Scotland has experienced enough
religious strife on its own account, so I have always been rather
puzzled as to why, particularly on the west coast, the folk echo the
sectarian tribalisms of my native Northern Ireland, and do so with a
surprising virulence. Ian McDiarmid’s stage adaptation brings these
bigotries out of the background of Andrew O’Hagan’s original, with
Republican and Orange songs sung between scenes, and so turns the play
into a shifting tapestry of moral absolutisms.
When David Anderton, the fiftysomething Anglo-Scots priest in a small
Ayrshire town, tries to give World Religion classes to his fourth-year
Special Needs set, he argues with ineffectual politesse against the
fierce Islamophobia of a couple of 15-year-olds in his class.

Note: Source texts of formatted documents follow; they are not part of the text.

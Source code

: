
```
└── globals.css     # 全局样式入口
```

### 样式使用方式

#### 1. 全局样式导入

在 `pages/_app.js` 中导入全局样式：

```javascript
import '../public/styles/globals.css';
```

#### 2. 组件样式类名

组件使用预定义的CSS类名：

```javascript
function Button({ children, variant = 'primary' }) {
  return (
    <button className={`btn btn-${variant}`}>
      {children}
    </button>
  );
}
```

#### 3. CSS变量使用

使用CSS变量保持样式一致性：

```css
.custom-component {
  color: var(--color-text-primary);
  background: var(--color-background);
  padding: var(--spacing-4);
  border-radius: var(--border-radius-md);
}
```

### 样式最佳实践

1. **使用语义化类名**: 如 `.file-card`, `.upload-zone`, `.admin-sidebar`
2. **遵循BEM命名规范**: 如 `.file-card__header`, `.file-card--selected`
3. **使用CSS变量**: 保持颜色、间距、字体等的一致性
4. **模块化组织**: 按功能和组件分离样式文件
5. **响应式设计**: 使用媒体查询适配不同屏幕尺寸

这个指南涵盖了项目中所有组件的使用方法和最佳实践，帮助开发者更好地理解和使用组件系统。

(Tellingly, he later finds himself echoing such a hard line at a dinner
party, and pitting contemporary geopolitics against the religious
ideals of his fellow priests.) When he begins to keep company out of
school with those two students, the absolutes momentarily feel as
unsettled as the sea around nearby Ailsa Craig. However, when Anderton
allows himself to be so entranced by young Mark as to join him in a
night of alcohol, hash and Ecstasy culminating in a brief, rejected
kiss, the juggernaut of child-abuse hysteria begins rolling. These are
the several great ideological engines of the world of O’Hagan’s story,
in the face of which the longings for intimate companionship of an
unworldly man, too fey for his own good, cannot but be mown down. The
background story of Anderton’s unfulfilment, a constant pulse in the
novel, is here sown in a few seemingly offhand allusions which are then
all brought together within half a minute or so in the second act,
without any of the too-usual sense of contrivance or portentousness.
McDiarmid’s adaptation is eminently actable, and he acts the part of
Anderton with eminent excellence in John Dove’s National Theatre of
Scotland production (which after this Donmar run tours Britain until
mid-May). He pitches the character’s effete manners well, so that we
feel not derision but a pity and an agony for his alienness in this
environment. Dove also resists the temptation to go for a conventional
courtroom-drama climax: as other characters exaggerate their
performances slightly in this segment, lending them a sense of
unreality, Anderton’s crippling, misunderstood sincerity comes across
all the stronger. The lines of Tennyson which give the play its title
sound still and small in such a world.
Written for the Financial
Times.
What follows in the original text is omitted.